Statistics Seminar: STA 290
Thursday, January 10th, 2013 at 4.10pm, MSB 1147 (Colloquium Room)
Refreshments 3:30pm, prior to seminar in MSB 4110 (Statistics Lounge)
Speaker: Lingzhou Xue University of Princeton
Title: "Regularized Learning of High-dimensional Sparse Graphical Models"
Abstract: In this talk, I will talk about our recent efforts on exploring the large-scale networks of binary data and non-Gaussian data respectively. In the first part of this talk, I will present the nonconcave penalized composite conditional likelihood estimator for learning sparse Ising models. To handle the computational challenge, we design an efficient coordinate-minorization-ascent algorithm by taking advantage of coordinate-ascent and minorization-maximization principles. Strong oracle optimality and explicit convergence rate of the computed local solution are established in the high-dimensional setting. Our method is applied to study the HIV-1 protease structure, and we obtain scientifically sound discoveries.

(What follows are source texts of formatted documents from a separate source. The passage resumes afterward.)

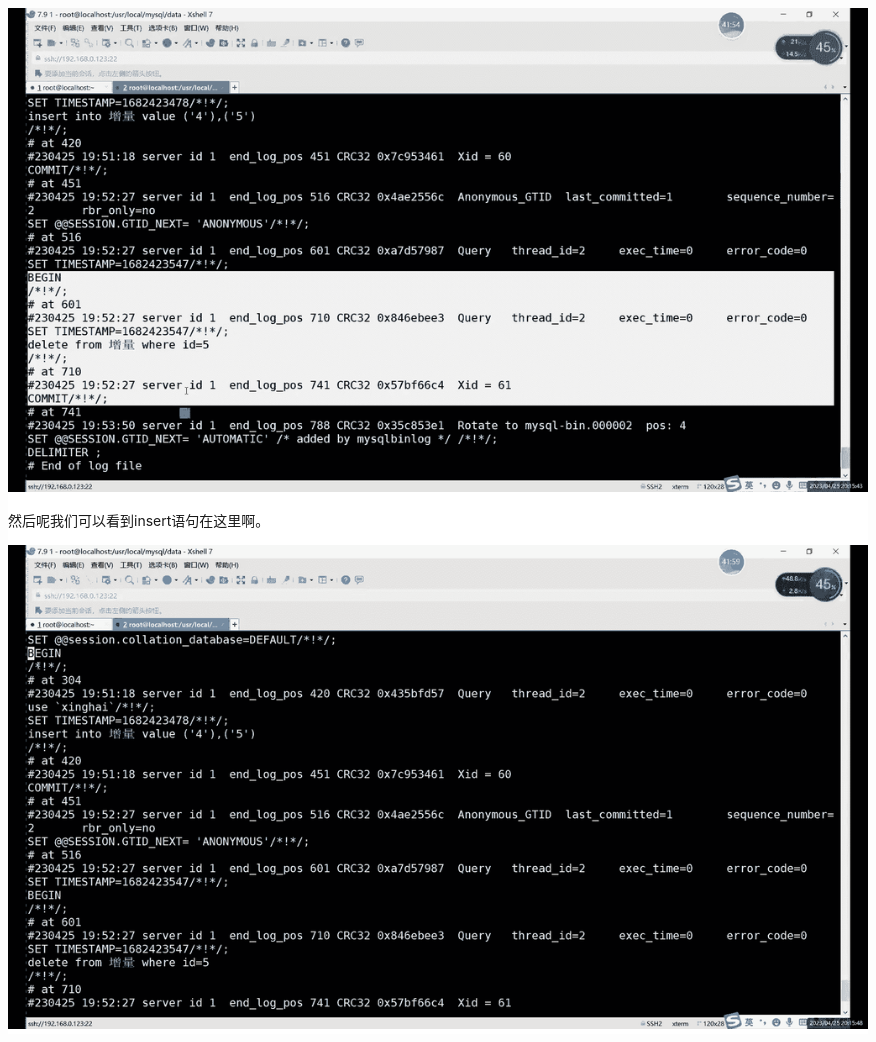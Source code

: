 ![](img/b99706db7d7ddaaa212013fef483fdf9_6.png)

然后呢我们可以看到insert语句在这里啊。

![](img/b99706db7d7ddaaa212013fef483fdf9_8.png)
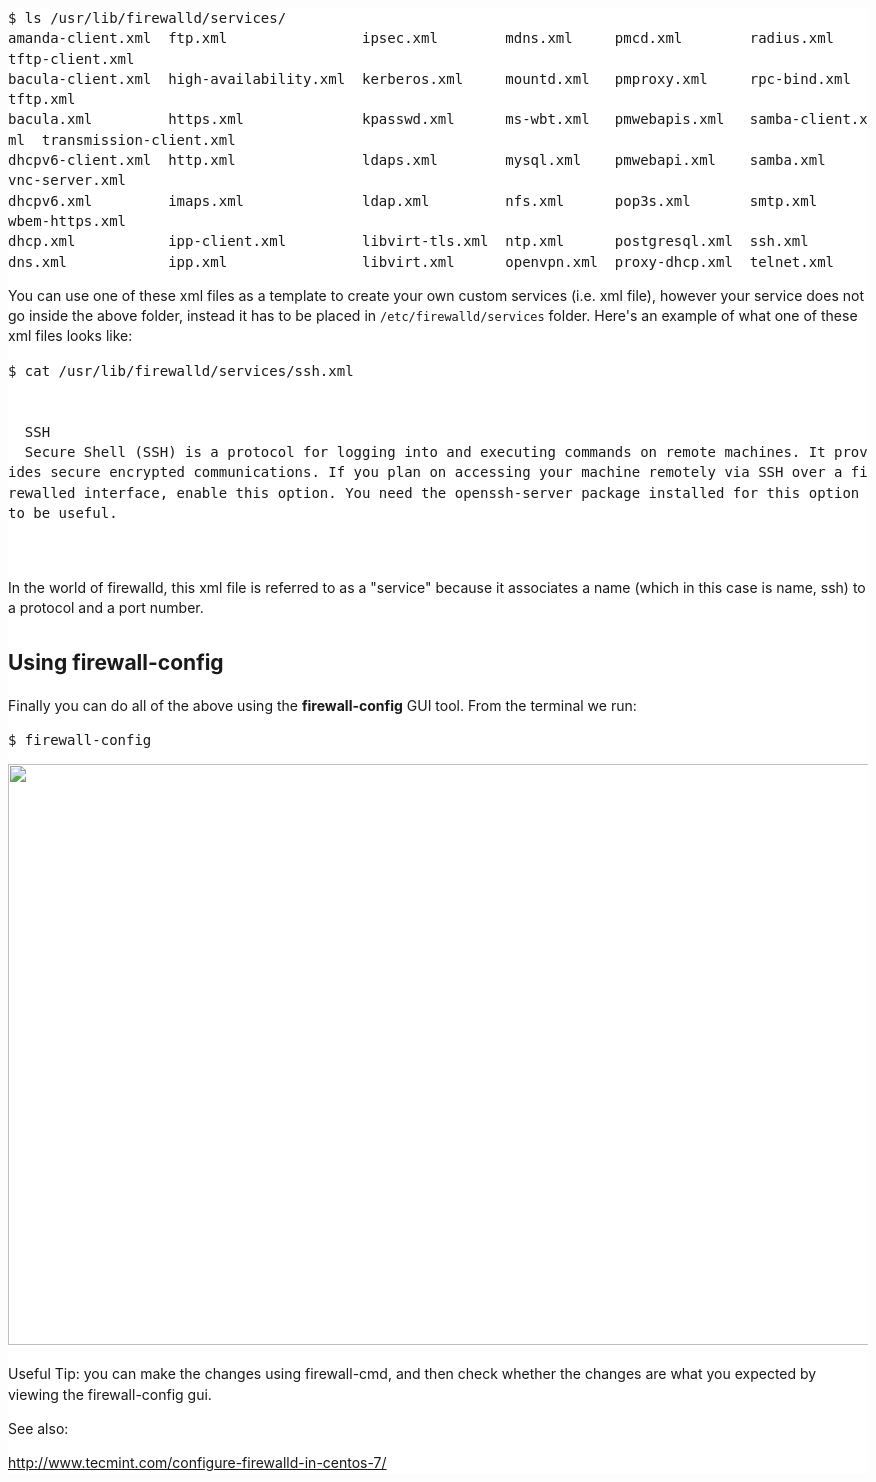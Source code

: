 
<pre>
$ ls /usr/lib/firewalld/services/
amanda-client.xml  ftp.xml                ipsec.xml        mdns.xml     pmcd.xml        radius.xml        tftp-client.xml
bacula-client.xml  high-availability.xml  kerberos.xml     mountd.xml   pmproxy.xml     rpc-bind.xml      tftp.xml
bacula.xml         https.xml              kpasswd.xml      ms-wbt.xml   pmwebapis.xml   samba-client.xml  transmission-client.xml
dhcpv6-client.xml  http.xml               ldaps.xml        mysql.xml    pmwebapi.xml    samba.xml         vnc-server.xml
dhcpv6.xml         imaps.xml              ldap.xml         nfs.xml      pop3s.xml       smtp.xml          wbem-https.xml
dhcp.xml           ipp-client.xml         libvirt-tls.xml  ntp.xml      postgresql.xml  ssh.xml
dns.xml            ipp.xml                libvirt.xml      openvpn.xml  proxy-dhcp.xml  telnet.xml
</pre>

You can use one of these xml files as a template to create your own custom services (i.e. xml file), however your service does not go inside the above folder, instead it has to be placed in <code>/etc/firewalld/services</code> folder. Here's an example of what one of these xml files looks like:

<pre>
$ cat /usr/lib/firewalld/services/ssh.xml
<?xml version="1.0" encoding="utf-8"?>
<service>
  <short>SSH</short>
  <description>Secure Shell (SSH) is a protocol for logging into and executing commands on remote machines. It provides secure encrypted communications. If you plan on accessing your machine remotely via SSH over a firewalled interface, enable this option. You need the openssh-server package installed for this option to be useful.</description>
  <strong><port protocol="tcp" port="22"/></strong>
</service>
</pre>

In the world of firewalld, this xml file is referred to as a "service" because it associates a name (which in this case is name, ssh) to a protocol and a port number. 


<h2>Using firewall-config</h2>

Finally you can do all of the above using the <strong>firewall-config</strong> GUI tool. From the terminal we run:

<pre>
$ firewall-config
</pre> 

<a href="http://codingbee.net/wp-content/uploads/2015/06/XQadD0h.png"><img src="https://codingbee.net/wp-content/uploads/2015/06/XQadD0h.png" alt="" width="895" height="581" class="alignnone size-full wp-image-4768" /></a>

Useful Tip: you can make the changes using firewall-cmd, and then check whether the changes are what you expected by viewing the firewall-config gui.  




See also:

http://www.tecmint.com/configure-firewalld-in-centos-7/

In the second part, I will present a unified regularized rank estimation scheme for efficiently estimating the inverse correlation matrix of the Gaussian copula model, which is used to build a graphical model with the non-Gaussian data. The Gaussian copula graphical model is more robust than the Gaussian graphical model while still retains the nice graphical interpretability of the latter. Proposed rank-based estimators achieve the optimal convergence rate as well as graphical model selection consistency, and behave like their oracle counterparts.